True most people call it ketchup, but I just love catsup. In fact, my affinity for it can be disastrous if there’s no catsup left in the house and burgers are on the menu. Not to let the condiment steal the show, this bean burger recipe holds its own sans catsup. But what fun is that? These easy peasy burgers are packed full of fiber and perfect with whatever your choice of condiment to sidekick. Here is one before catsup and a speck of Vegenaise, a faux mayo which I also heart. :
Best Bean Burgers:
- 1 15.5 oz can red kidney beans (drained)
- ¼ c flaxseed meal
- 1 T dried minced garlic
- ½ t salt
- ¼ t cumin
- ¼ t smoked paprika
- ¼ t nutmeg
- ¼ t cracked pepper
Pulse all ingredients together in food processor.

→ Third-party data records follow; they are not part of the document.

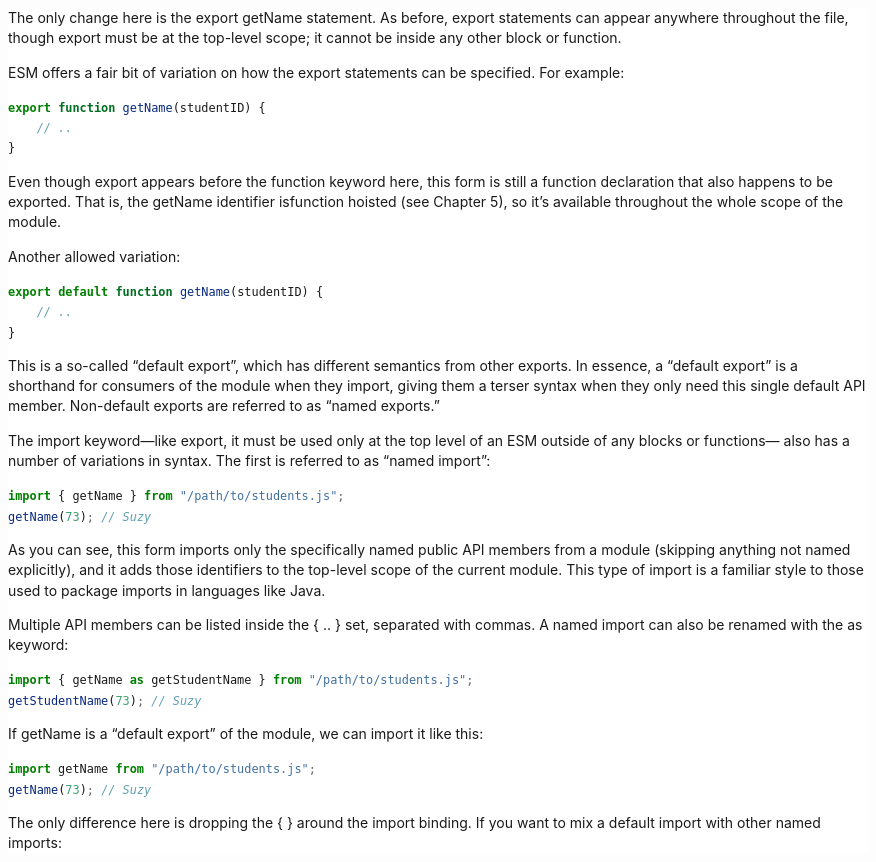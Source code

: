 The only change here is the export getName statement. As before, export statements can appear anywhere throughout the file, though export must be at the top-level scope; it cannot be inside any other block or function.

ESM offers a fair bit of variation on how the export statements can be specified. For example:

```javascript
export function getName(studentID) {
    // ..
}
```

Even though export appears before the function keyword here, this form is still a function declaration that also happens to be exported. That is, the getName identifier isfunction hoisted (see Chapter 5), so it’s available throughout the whole scope of the module.

Another allowed variation:

```javascript
export default function getName(studentID) {
    // ..
}
```

This is a so-called “default export”, which has different semantics from other exports. In essence, a “default export” is a shorthand for consumers of the module when they import, giving them a terser syntax when they only need this single default API member.
Non-default exports are referred to as “named exports.”

The import keyword—like export, it must be used only at the top level of an ESM outside of any blocks or functions— also has a number of variations in syntax. The first is referred to as “named import”:

```javascript
import { getName } from "/path/to/students.js";
getName(73); // Suzy
```

As you can see, this form imports only the specifically named public API members from a module (skipping anything not named explicitly), and it adds those identifiers to the top-level scope of the current module. This type of import is a familiar style to those used to package imports in languages like Java.

Multiple API members can be listed inside the { .. } set, separated with commas. A named import can also be renamed with the as keyword:

```javascript
import { getName as getStudentName } from "/path/to/students.js";
getStudentName(73); // Suzy
```

If getName is a “default export” of the module, we can import it like this:

```javascript
import getName from "/path/to/students.js";
getName(73); // Suzy
```

The only difference here is dropping the { } around the import binding. If you want to mix a default import with other named imports:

If you don’t have a food processor, first put the kidney beans in a large bowl and mash them with a potato masher or other blunt object and then stir in the additional ingredients. Either method, don’t over process or it will turn into a less than lovely pâté. Instead there should be some lumpy beans causing it to look a little more like ground round. Form small little quarter-pound patties, about seven, then sauté on medium heat with a little olive oil until dark golden brown.
These might just fool a hamburger lover?
Try my catsup vegenaise mixture: equal parts of each. Great on fries, too. Yummm!